Return the stretch from the line with "atípicos en la" through the line with "Burning from hot" in the data below, character for character, skipping all pictures.

START Material to process

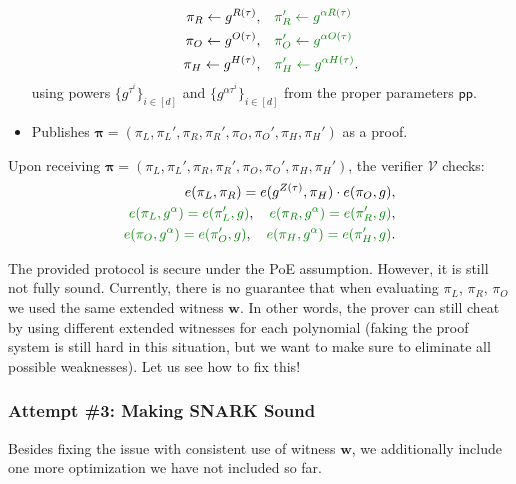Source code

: \documentclass[../lecture-notes-148x210.tex]{subfiles}
\begin{document}
\begin{tcolorbox}
\begin{itemize}[label=]
\begin{align*}
            \pi_R \gets g^{R(\tau)}, & \quad\textcolor{green!50!black}{\pi_R' \gets g^{\alpha R(\tau)}} \\
            \pi_O \gets g^{O(\tau)}, & \quad\textcolor{green!50!black}{\pi_O' \gets g^{\alpha O(\tau)}} \\
            \pi_H \gets g^{H(\tau)}, & \quad\textcolor{green!50!black}{\pi_H' \gets g^{\alpha H(\tau)}}.
        \end{align*}
        using powers $\{g^{\tau^i}\}_{i \in [d]}$ and $\{g^{\alpha\tau^i}\}_{i \in [d]}$ from the proper parameters $\mathsf{pp}$.
        \item Publishes $\boldsymbol{\pi} = (\pi_L,\pi_L',\pi_R,\pi_R',\pi_O,\pi_O',\pi_H,\pi_H')$ as a proof.
    \end{itemize}
    Upon receiving $\boldsymbol{\pi} = (\pi_L,\pi_L',\pi_R,\pi_R',\pi_O,\pi_O',\pi_H,\pi_H')$, the verifier $\mathcal{V}$ checks:
    \begin{align*}
        e(\pi_L, \pi_R) = e(g^{Z(\tau)}, \pi_H) \cdot e(\pi_O, g), \\
        \textcolor{green!50!black}{e(\pi_L, g^{\alpha}) = e(\pi_L', g)}, \quad \textcolor{green!50!black}{e(\pi_R, g^{\alpha}) = e(\pi_R', g)}, \\
        \textcolor{green!50!black}{e(\pi_O, g^{\alpha}) = e(\pi_O', g)}, \quad \textcolor{green!50!black}{e(\pi_H, g^{\alpha}) = e(\pi_H', g)}.
    \end{align*}
\end{tcolorbox}

The provided protocol is secure under the PoE assumption. However, it is still not fully sound. Currently, there is no guarantee that when evaluating $\pi_L$, $\pi_R$, $\pi_O$ we used the same extended witness $\mathbf{w}$. In other words, the prover can still cheat by using different extended witnesses for each polynomial (faking the proof system is still hard in this situation, but we want to make sure to eliminate all possible weaknesses). Let us see how to fix this!

\subsubsection{Attempt \#3: Making SNARK Sound}

Besides fixing the issue with consistent use of witness $\mathbf{w}$, we additionally include one more optimization we have not included so far.
\end{document}
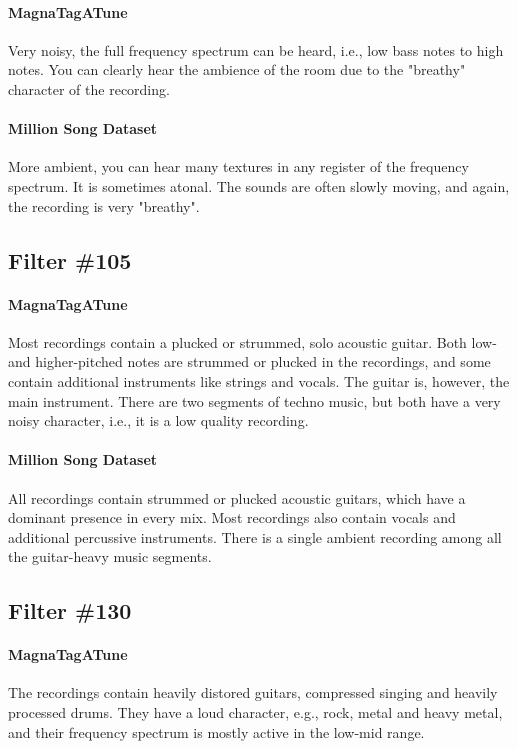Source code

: \paragraph{MagnaTagATune}
Very noisy, the full frequency spectrum can be heard, i.e., low bass notes to high notes. You can clearly hear the ambience of the room due to the "breathy" character of the recording.

\paragraph{Million Song Dataset}
More ambient, you can hear many textures in any register of the frequency spectrum. It is sometimes atonal. The sounds are often slowly moving, and again, the recording is very "breathy".


\subsection*{Filter \#105}
\paragraph{MagnaTagATune}
Most recordings contain a plucked or strummed, solo acoustic guitar. Both low- and higher-pitched notes are strummed or plucked in the recordings, and some contain additional instruments like strings and vocals. The guitar is, however, the main instrument. There are two segments of techno music, but both have a very noisy character, i.e., it is a low quality recording. 

\paragraph{Million Song Dataset}
All recordings contain strummed or plucked acoustic guitars, which have a dominant presence in every mix. Most recordings also contain vocals and additional percussive instruments. There is a single ambient recording among all the guitar-heavy music segments.


\subsection*{Filter \#130}
\paragraph{MagnaTagATune}
The recordings contain heavily distored guitars,  compressed singing and heavily processed drums. They have a loud character, e.g., rock, metal and heavy metal, and their frequency spectrum is mostly active in the low-mid range.

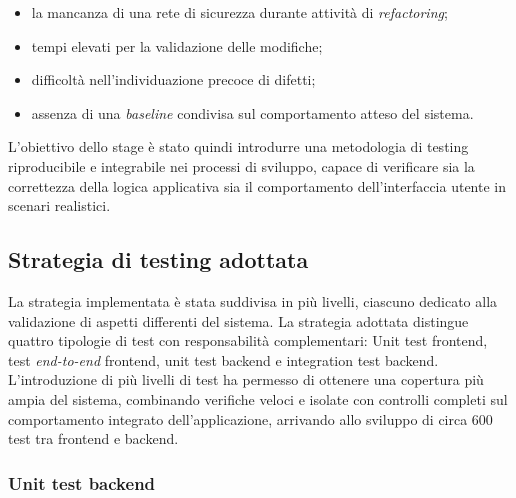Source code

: \begin{itemize}
      \item la mancanza di una rete di sicurezza durante attività di \emph{refactoring};
      \item tempi elevati per la validazione delle modifiche;
      \item difficoltà nell’individuazione precoce di difetti;
      \item assenza di una \emph{baseline} condivisa sul comportamento atteso del sistema.
\end{itemize}
L’obiettivo dello stage è stato quindi introdurre una metodologia di testing
riproducibile e integrabile nei processi di sviluppo, capace di verificare sia
la correttezza della logica applicativa sia il comportamento dell’interfaccia
utente in scenari realistici.

\subsection{Strategia di testing adottata}

La strategia implementata è stata suddivisa in più livelli, ciascuno dedicato
alla validazione di aspetti differenti del sistema.
La strategia adottata distingue quattro tipologie di test con responsabilità
complementari: Unit test frontend, test \emph{end-to-end} frontend, unit test backend
e integration test backend.
L’introduzione di più livelli di test ha permesso di ottenere una copertura più
ampia del sistema, combinando verifiche veloci e isolate con controlli completi
sul comportamento integrato dell’applicazione, arrivando allo sviluppo di circa
600 test tra frontend e backend.

\subsubsection{Unit test backend}

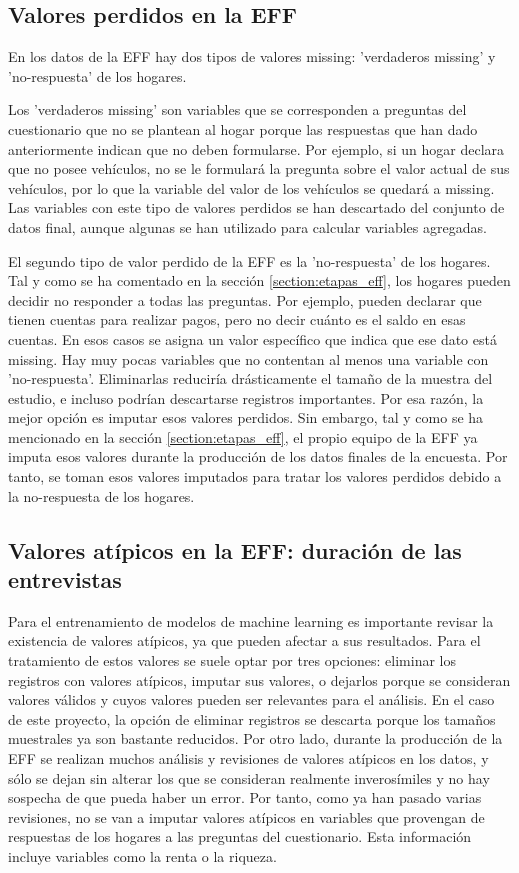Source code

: \subsection*{Valores perdidos en la EFF}
\label{subsection:missing}

En los datos de la EFF hay dos tipos de valores missing: 'verdaderos missing' y 'no-respuesta' de los hogares.

Los 'verdaderos missing' son variables que se corresponden a preguntas del cuestionario que no se plantean al hogar porque las respuestas que han dado anteriormente indican que no deben formularse. Por ejemplo, si un hogar declara que no posee vehículos, no se le formulará la pregunta sobre el valor actual de sus vehículos, por lo que la variable del valor de los vehículos se quedará a missing. Las variables con este tipo de valores perdidos se han descartado del conjunto de datos final, aunque algunas se han utilizado para calcular variables agregadas.

El segundo tipo de valor perdido de la EFF es la 'no-respuesta' de los hogares. Tal y como se ha comentado en la sección \ref{section:etapas_eff}, los hogares pueden decidir no responder a todas las preguntas. Por ejemplo, pueden declarar que tienen cuentas para realizar pagos, pero no decir cuánto es el saldo en esas cuentas. En esos casos se asigna un valor específico que indica que ese dato está missing. Hay muy pocas variables que no contentan al menos una variable con 'no-respuesta'. Eliminarlas reduciría drásticamente el tamaño de la muestra del estudio, e incluso podrían descartarse registros importantes. Por esa razón, la mejor opción es imputar esos valores perdidos. Sin embargo, tal y como se ha mencionado en la sección \ref{section:etapas_eff}, el propio equipo de la EFF ya imputa esos valores durante la producción de los datos finales de la encuesta. Por tanto, se toman esos valores imputados para tratar los valores perdidos debido a la no-respuesta de los hogares.


\subsection*{Valores atípicos en la EFF: duración de las entrevistas}
\label{subsection:outliers}

Para el entrenamiento de modelos de machine learning es importante revisar la existencia de valores atípicos, ya que pueden afectar a sus resultados. Para el tratamiento de estos valores se suele optar por tres opciones: eliminar los registros con valores atípicos, imputar sus valores, o dejarlos porque se consideran valores válidos y cuyos valores pueden ser relevantes para el análisis. En el caso de este proyecto, la opción de eliminar registros se descarta porque los tamaños muestrales ya son bastante reducidos. Por otro lado, durante la producción de la EFF se realizan muchos análisis y revisiones de valores atípicos en los datos, y sólo se dejan sin alterar los que se consideran realmente inverosímiles y no hay sospecha de que pueda haber un error. Por tanto, como ya han pasado varias revisiones, no se van a imputar valores atípicos en variables que provengan de respuestas de los hogares a las preguntas del cuestionario. Esta información incluye variables como la renta o la riqueza.

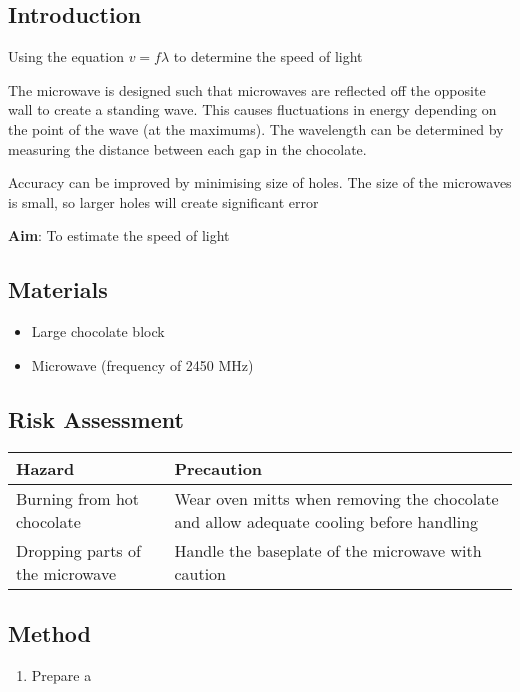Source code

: 	\subsection{Introduction}
	
		Using the equation $v = f \lambda$ to determine the speed of light

		The microwave is designed such that microwaves are reflected off the opposite wall to create a standing wave. This causes fluctuations in energy depending on the point of the wave (at the maximums). The wavelength can be determined by measuring the distance between each gap in the chocolate.

		Accuracy can be improved by minimising size of holes. The size of the microwaves is small, so larger holes will create significant error

	\textbf{Aim}: To estimate the speed of light

	\subsection{Materials}
	
		\begin{itemize}
			\item Large chocolate block
			\item Microwave (frequency of 2450 MHz)
		\end{itemize}

	\subsection{Risk Assessment}
		\begin{table}[H]
			\centering
			\begin{tabular}{p{7cm}|p{7cm}}
				Hazard & Precaution \\ \hline
				Burning from hot chocolate & Wear oven mitts when removing the chocolate and allow adequate cooling before handling \\
				Dropping parts of the microwave & Handle the baseplate of the microwave with caution
			\end{tabular}
		\end{table}

	\subsection{Method}
	
		\begin{enumerate}
			\item Prepare a 
		\end{enumerate}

END Material to process

Answer box
\subsection*{Valores atípicos en la EFF: duración de las entrevistas}
\label{subsection:outliers}

Para el entrenamiento de modelos de machine learning es importante revisar la existencia de valores atípicos, ya que pueden afectar a sus resultados. Para el tratamiento de estos valores se suele optar por tres opciones: eliminar los registros con valores atípicos, imputar sus valores, o dejarlos porque se consideran valores válidos y cuyos valores pueden ser relevantes para el análisis. En el caso de este proyecto, la opción de eliminar registros se descarta porque los tamaños muestrales ya son bastante reducidos. Por otro lado, durante la producción de la EFF se realizan muchos análisis y revisiones de valores atípicos en los datos, y sólo se dejan sin alterar los que se consideran realmente inverosímiles y no hay sospecha de que pueda haber un error. Por tanto, como ya han pasado varias revisiones, no se van a imputar valores atípicos en variables que provengan de respuestas de los hogares a las preguntas del cuestionario. Esta información incluye variables como la renta o la riqueza.

Source code

: 	\subsection{Introduction}
	
		Using the equation $v = f \lambda$ to determine the speed of light

		The microwave is designed such that microwaves are reflected off the opposite wall to create a standing wave. This causes fluctuations in energy depending on the point of the wave (at the maximums). The wavelength can be determined by measuring the distance between each gap in the chocolate.

		Accuracy can be improved by minimising size of holes. The size of the microwaves is small, so larger holes will create significant error

	\textbf{Aim}: To estimate the speed of light

	\subsection{Materials}
	
		\begin{itemize}
			\item Large chocolate block
			\item Microwave (frequency of 2450 MHz)
		\end{itemize}

	\subsection{Risk Assessment}
		\begin{table}[H]
			\centering
			\begin{tabular}{p{7cm}|p{7cm}}
				Hazard & Precaution \\ \hline
				Burning from hot chocolate & Wear oven mitts when removing the chocolate and allow adequate cooling before handling \\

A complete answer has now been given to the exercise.